We found that to be true with 2012 Chicago cast member Stephanie Kush, but let me back up for a minute, to auditions. Tracey and I (and our friend Margaret, who assisted with auditions last year) were stunned by Stephanie’s essay. It was different in emotion from every single other piece we had heard that day. Her piece, “Stifle”, was about how she felt as the mother of a son whose father had chosen to step out of the picture. She was fearful and angry, and those feelings came through loud and clear as she read to us, starting immediately:

“My Dear Son…I want you to know that I tried. That I really, really tried. But you see, you cannot force someone to change. They have to want to change. Though do realize that I have come to a place of indifference, and it was hard to get there.
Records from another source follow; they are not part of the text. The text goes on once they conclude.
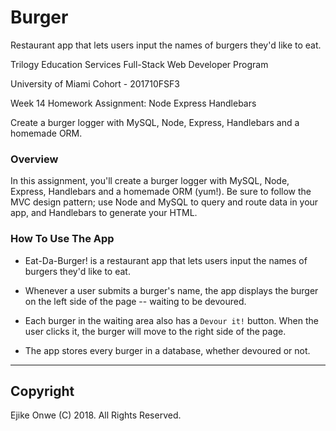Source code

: # Burger
Restaurant app that lets users input the names of burgers they'd like to eat.

Trilogy Education Services Full-Stack Web Developer Program

University of Miami Cohort - 201710FSF3

Week 14 Homework Assignment: Node Express Handlebars

Create a burger logger with MySQL, Node, Express, Handlebars and a homemade ORM.


### Overview

In this assignment, you'll create a burger logger with MySQL, Node, Express, Handlebars and a homemade ORM (yum!). Be sure to follow the MVC design pattern; use Node and MySQL to query and route data in your app, and Handlebars to generate your HTML.


### How To Use The App

* Eat-Da-Burger! is a restaurant app that lets users input the names of burgers they'd like to eat.

* Whenever a user submits a burger's name, the app displays the burger on the left side of the page -- waiting to be devoured.

* Each burger in the waiting area also has a `Devour it!` button. When the user clicks it, the burger will move to the right side of the page.

* The app stores every burger in a database, whether devoured or not.


- - -


## Copyright

Ejike Onwe (C) 2018. All Rights Reserved.
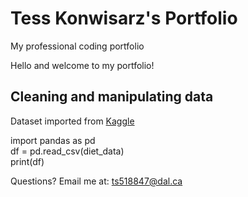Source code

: # Tess Konwisarz's Portfolio

My professional coding portfolio

Hello and welcome to my portfolio!

## Cleaning and manipulating data
Dataset imported from [Kaggle](https://www.kaggle.com)

import pandas as pd  
df = pd.read_csv(diet_data)   
print(df)

Questions? Email me at:
[ts518847@dal.ca](mailto:ts518847@dal.ca)
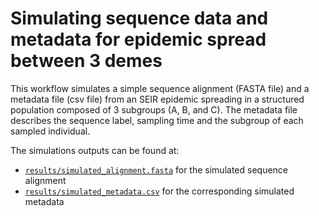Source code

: # Simulating sequence data and metadata for epidemic spread between 3 demes

This workflow simulates a simple sequence alignment (FASTA file) and a metadata file (csv file) from an SEIR epidemic spreading in a structured population composed of 3 subgroups (A, B, and C).
The metadata file describes the sequence label, sampling time and the subgroup of each sampled individual. 

The simulations outputs can be found at:
- [`results/simulated_alignment.fasta`](https://github.com/blab/ai-phylogeo/blob/main/simulations/results/simulated_alignment.fasta) for the simulated sequence alignment
- [`results/simulated_metadata.csv`](https://github.com/blab/ai-phylogeo/blob/main/simulations/results/simulated_metadata.csv) for the corresponding simulated metadata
I had to wade through hate and anger, thick like tar…”

In addition to the emotion, we were struck by the honesty in her essay and in choosing her for the cast, we were simultaneously excited that we were going to be able to give her story a microphone and worried that she might not want her story “out there” forever. The thing is, even though we later found out that Stephanie’s parents would be hearing details they’d never known about from the comfort of the seats at the Victory Gardens Biograph (oy vey!), it was Stephanie’s wish to get it all out: that’s why she auditioned with that particular essay. Tracey and I had the epiphany through all of this that we are like train conductors (or cab drivers, or airline pilots), just getting everybody and their stories where they need to go.

We were beyond delighted to learn that, after the show, Stephanie got a special gift from a stranger:

“Thank you to the petite brown haired woman who found me in the lobby after the show and thanked me. You have no idea of how much I needed you to say that. How much I needed a stranger to come up and let me know that what I said was heard.” (Read the full blog post about her experience here.)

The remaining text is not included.